[[ Source data, beginning ]]

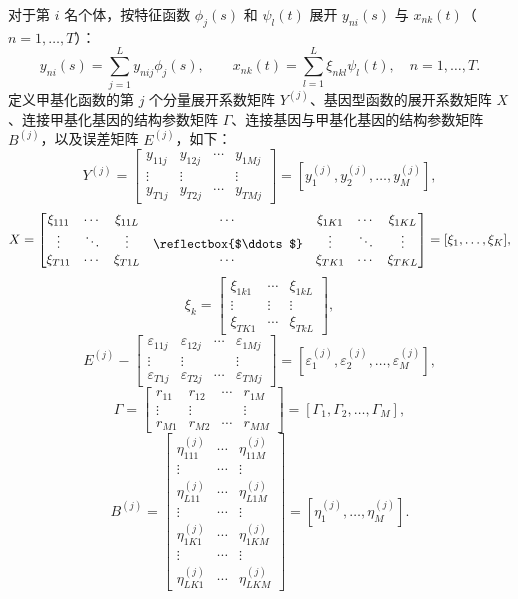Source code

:对于第 $i$ 名个体，按特征函数 $\phi_j(s)$ 和 $\psi_l(t)$ 展开 $y_{ni}(s)$ 与 $x_{nk}(t)$（$n=1,\ldots,T$）：
\[
y_{ni}(s)=\sum_{j=1}^Ly_{nij}\phi_j(s),\qquad
x_{nk}(t)=\sum_{l=1}^L\xi_{nkl}\psi_l(t),\quad n=1,\ldots,T.
\]
定义甲基化函数的第 $j$ 个分量展开系数矩阵 $Y^{(j)}$、基因型函数的展开系数矩阵 $X$、连接甲基化基因的结构参数矩阵 $\Gamma$、连接基因与甲基化基因的结构参数矩阵 $B^{(j)}$，以及误差矩阵 $E^{(j)}$，如下：
\[
Y^{(j)}=\begin{bmatrix}y_{11j}&y_{12j}&\cdots&y_{1Mj}\\\vdots&\vdots&&\vdots\\y_{T1j}&y_{T2j}&\cdots&y_{TMj}\end{bmatrix}
=[y_1^{(j)},y_2^{(j)},\ldots,y_M^{(j)}],
\]
\[
X=\begin{bmatrix}
\xi_{111}&\cdots&\xi_{11L}&\cdots&\xi_{1K1}&\cdots&\xi_{1KL}\\
\vdots&\ddots&\vdots&\reflectbox{$\ddots$}&\vdots&\ddots&\vdots\\
\xi_{T11}&\cdots&\xi_{T1L}&\cdots&\xi_{TK1}&\cdots&\xi_{TKL}
\end{bmatrix}=[\xi_1,\ldots,\xi_K],
\]
\[
\xi_k=\begin{bmatrix}\xi_{1k1}&\cdots&\xi_{1kL}\\\vdots&\vdots&\vdots\\\xi_{TK1}&\cdots&\xi_{TkL}\end{bmatrix},
\]
\[
E^{(j)}-\begin{bmatrix}\varepsilon_{11j}&\varepsilon_{12j}&\cdots&\varepsilon_{1Mj}\\\vdots&\vdots&&\vdots\\\varepsilon_{T1j}&\varepsilon_{T2j}&\cdots&\varepsilon_{TMj}\end{bmatrix}
=[\varepsilon_1^{(j)},\varepsilon_2^{(j)},\ldots,\varepsilon_M^{(j)}],
\]
\[
\Gamma=\begin{bmatrix}r_{11}&r_{12}&\cdots&r_{1M}\\\vdots&\vdots&&\vdots\\r_{M1}&r_{M2}&\cdots&r_{MM}\end{bmatrix}
=[\Gamma_1,\Gamma_2,\ldots,\Gamma_M],
\]
\[
B^{(j)}=\begin{bmatrix}
\eta_{111}^{(j)}&\cdots&\eta_{11M}^{(j)}\\
\vdots&\cdots&\vdots\\
\eta_{L11}^{(j)}&\cdots&\eta_{L1M}^{(j)}\\
\vdots&\cdots&\vdots\\
\eta_{1K1}^{(j)}&\cdots&\eta_{1KM}^{(j)}\\
\vdots&\cdots&\vdots\\
\eta_{LK1}^{(j)}&\cdots&\eta_{LKM}^{(j)}
\end{bmatrix}=[\eta_1^{(j)},\ldots,\eta_M^{(j)}].
\]
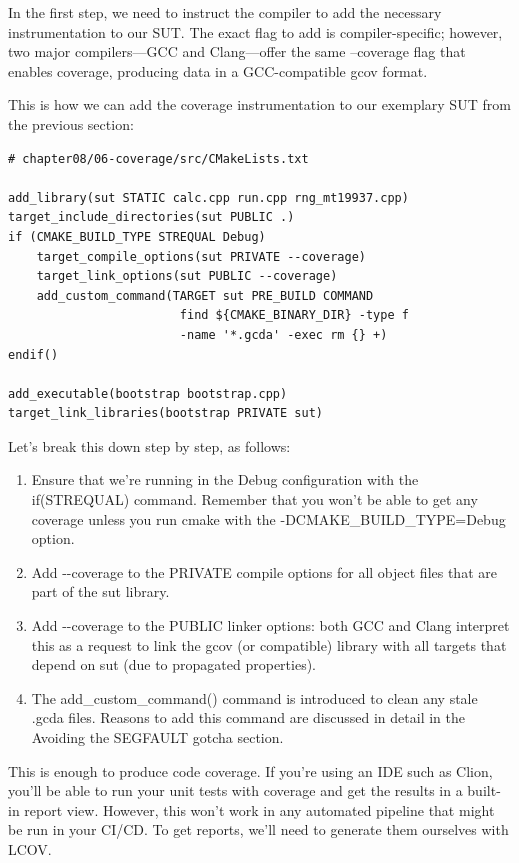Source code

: In the first step, we need to instruct the compiler to add the necessary instrumentation to our SUT. The exact flag to add is compiler-specific; however, two major compilers—GCC and Clang—offer the same --coverage flag that enables coverage, producing data in a GCC-compatible gcov format.

This is how we can add the coverage instrumentation to our exemplary SUT from the previous section:

\begin{lstlisting}[style=styleCMake]
# chapter08/06-coverage/src/CMakeLists.txt

add_library(sut STATIC calc.cpp run.cpp rng_mt19937.cpp)
target_include_directories(sut PUBLIC .)
if (CMAKE_BUILD_TYPE STREQUAL Debug)
	target_compile_options(sut PRIVATE --coverage)
	target_link_options(sut PUBLIC --coverage)
	add_custom_command(TARGET sut PRE_BUILD COMMAND
						find ${CMAKE_BINARY_DIR} -type f
						-name '*.gcda' -exec rm {} +)
endif()

add_executable(bootstrap bootstrap.cpp)
target_link_libraries(bootstrap PRIVATE sut)
\end{lstlisting}

Let's break this down step by step, as follows:

\begin{enumerate}
\item 
Ensure that we're running in the Debug configuration with the if(STREQUAL) command. Remember that you won't be able to get any coverage unless you run cmake with the -DCMAKE\_BUILD\_TYPE=Debug option.

\item 
Add -{}-coverage to the PRIVATE compile options for all object files that are part of the sut library.

\item 
Add -{}-coverage to the PUBLIC linker options: both GCC and Clang interpret this as a request to link the gcov (or compatible) library with all targets that depend on sut (due to propagated properties).

\item 
The add\_custom\_command() command is introduced to clean any stale .gcda files. Reasons to add this command are discussed in detail in the Avoiding the SEGFAULT gotcha section.
\end{enumerate}

This is enough to produce code coverage. If you're using an IDE such as Clion, you'll be able to run your unit tests with coverage and get the results in a built-in report view. However, this won't work in any automated pipeline that might be run in your CI/CD. To get reports, we'll need to generate them ourselves with LCOV.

[[ Source data, end ]]

# [Task item]
Gather all lines of the records that include the word "ldots".

# [Task answer]
:对于第 $i$ 名个体，按特征函数 $\phi_j(s)$ 和 $\psi_l(t)$ 展开 $y_{ni}(s)$ 与 $x_{nk}(t)$（$n=1,\ldots,T$）：
x_{nk}(t)=\sum_{l=1}^L\xi_{nkl}\psi_l(t),\quad n=1,\ldots,T.
=[y_1^{(j)},y_2^{(j)},\ldots,y_M^{(j)}],
\end{bmatrix}=[\xi_1,\ldots,\xi_K],
=[\varepsilon_1^{(j)},\varepsilon_2^{(j)},\ldots,\varepsilon_M^{(j)}],
=[\Gamma_1,\Gamma_2,\ldots,\Gamma_M],
\end{bmatrix}=[\eta_1^{(j)},\ldots,\eta_M^{(j)}].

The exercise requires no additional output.